__ACTIVITY__. Every line below must be copied as written, except for pictures.

[Start of section]

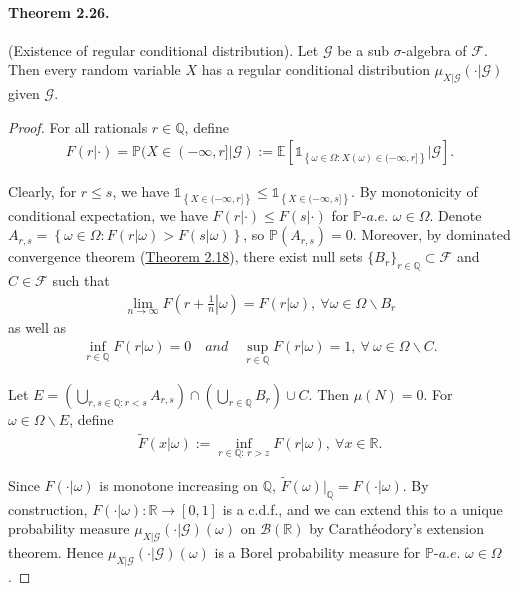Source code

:\documentclass{article}
\numberwithin{equation}{section}
\newcommand{\E}{\mathbb{E}}
\renewcommand{\P}{\mathbb{P}}
\theoremstyle{plain}
\theoremstyle{definition}
\begin{document}
\paragraph{Theorem 2.26.\label{thm:2.26}} (Existence of regular conditional distribution). Let $\mathscr{G}$ be a sub $\sigma$-algebra of $\mathscr{F}$. Then every random variable $X$ has a regular conditional distribution $\mu_{X|\mathscr{G}}(\cdot|\mathscr{G})$ given $\mathscr{G}$.
\begin{proof}
For all rationals $r\in\mathbb{Q}$, define
\begin{align*}
	F(r|\cdot) = \P(X\in(-\infty,r]|\mathscr{G}):=\E[\mathds{1}_{\left\{\omega\in\Omega:X(\omega)\in(-\infty,r]\right\}}|\mathscr{G}].
\end{align*}

Clearly, for $r\leq s$, we have $\mathds{1}_{\left\{X\in(-\infty,r]\right\}}\leq\mathds{1}_{\left\{X\in(-\infty,s]\right\}}$. By monotonicity of conditional expectation, we have $F(r|\cdot)\leq F(s|\cdot)$ for $\P\textit{-a.e.}$ $\omega\in\Omega$. Denote $A_{r,s}=\left\{\omega\in\Omega:F(r|\omega)> F(s|\omega)\right\}$, so $\P(A_{r,s})=0$. Moreover, by dominated convergence theorem (\hyperref[thm:2.18]{Theorem 2.18}), there exist null sets $\{B_r\}_{r\in\mathbb{Q}}\subset\mathscr{F}$ and $C\in\mathscr{F}$ such that
\begin{align*}
	\lim_{n\to\infty} F\left(\left.r+\frac{1}{n}\right|\omega\right) = F(r|\omega),\ \forall\omega\in\Omega\backslash B_r
\end{align*}
as well as
\begin{align*}
	\inf_{r\in\mathbb{Q}}F(r|\omega) = 0\quad\textit{and}\quad\sup_{r\in\mathbb{Q}}F(r|\omega)=1,\ \forall\ \omega\in\Omega\backslash C.
\end{align*}

Let $E=\left(\bigcup_{r,s\in\mathbb{Q}:r<s}A_{r,s}\right)\cap\left(\bigcup_{r\in\mathbb{Q}}B_r\right)\cup C$. Then $\mu(N)=0$. For $\omega\in\Omega\backslash E$, define
\begin{align*}
	\widetilde{F}(x|\omega):=\inf_{r\in\mathbb{Q}:\,r>z} F(r|\omega),\ \forall x\in\mathbb{R}.
\end{align*}

Since $F(\cdot|\omega)$ is monotone increasing on $\mathbb{Q}$, $\widetilde{F}(\omega)|_\mathbb{Q}=F(\cdot|\omega)$. By construction, $F(\cdot|\omega):\mathbb{R}\to[0,1]$ is a c.d.f., and we can extend this to a unique probability measure $\mu_{X|\mathscr{G}}(\cdot|\mathscr{G})(\omega)$ on $\mathscr{B}(\mathbb{R})$ by Carathéodory's extension theorem. Hence $\mu_{X|\mathscr{G}}(\cdot|\mathscr{G})(\omega)$ is a Borel probability measure for $\P\textit{-a.e.}$ $\omega\in\Omega$.


\end{proof}
\end{document}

[End of section]

__OUTPUT FOR THIS TASK__.
Source code

:\documentclass{article}
\numberwithin{equation}{section}
\newcommand{\E}{\mathbb{E}}
\renewcommand{\P}{\mathbb{P}}
\theoremstyle{plain}
\theoremstyle{definition}
\begin{document}
\paragraph{Theorem 2.26.\label{thm:2.26}} (Existence of regular conditional distribution). Let $\mathscr{G}$ be a sub $\sigma$-algebra of $\mathscr{F}$. Then every random variable $X$ has a regular conditional distribution $\mu_{X|\mathscr{G}}(\cdot|\mathscr{G})$ given $\mathscr{G}$.
\begin{proof}
For all rationals $r\in\mathbb{Q}$, define
\begin{align*}
	F(r|\cdot) = \P(X\in(-\infty,r]|\mathscr{G}):=\E[\mathds{1}_{\left\{\omega\in\Omega:X(\omega)\in(-\infty,r]\right\}}|\mathscr{G}].
\end{align*}

Clearly, for $r\leq s$, we have $\mathds{1}_{\left\{X\in(-\infty,r]\right\}}\leq\mathds{1}_{\left\{X\in(-\infty,s]\right\}}$. By monotonicity of conditional expectation, we have $F(r|\cdot)\leq F(s|\cdot)$ for $\P\textit{-a.e.}$ $\omega\in\Omega$. Denote $A_{r,s}=\left\{\omega\in\Omega:F(r|\omega)> F(s|\omega)\right\}$, so $\P(A_{r,s})=0$. Moreover, by dominated convergence theorem (\hyperref[thm:2.18]{Theorem 2.18}), there exist null sets $\{B_r\}_{r\in\mathbb{Q}}\subset\mathscr{F}$ and $C\in\mathscr{F}$ such that
\begin{align*}
	\lim_{n\to\infty} F\left(\left.r+\frac{1}{n}\right|\omega\right) = F(r|\omega),\ \forall\omega\in\Omega\backslash B_r
\end{align*}
as well as
\begin{align*}
	\inf_{r\in\mathbb{Q}}F(r|\omega) = 0\quad\textit{and}\quad\sup_{r\in\mathbb{Q}}F(r|\omega)=1,\ \forall\ \omega\in\Omega\backslash C.
\end{align*}

Let $E=\left(\bigcup_{r,s\in\mathbb{Q}:r<s}A_{r,s}\right)\cap\left(\bigcup_{r\in\mathbb{Q}}B_r\right)\cup C$. Then $\mu(N)=0$. For $\omega\in\Omega\backslash E$, define
\begin{align*}
	\widetilde{F}(x|\omega):=\inf_{r\in\mathbb{Q}:\,r>z} F(r|\omega),\ \forall x\in\mathbb{R}.
\end{align*}

Since $F(\cdot|\omega)$ is monotone increasing on $\mathbb{Q}$, $\widetilde{F}(\omega)|_\mathbb{Q}=F(\cdot|\omega)$. By construction, $F(\cdot|\omega):\mathbb{R}\to[0,1]$ is a c.d.f., and we can extend this to a unique probability measure $\mu_{X|\mathscr{G}}(\cdot|\mathscr{G})(\omega)$ on $\mathscr{B}(\mathbb{R})$ by Carathéodory's extension theorem. Hence $\mu_{X|\mathscr{G}}(\cdot|\mathscr{G})(\omega)$ is a Borel probability measure for $\P\textit{-a.e.}$ $\omega\in\Omega$.


\end{proof}
\end{document}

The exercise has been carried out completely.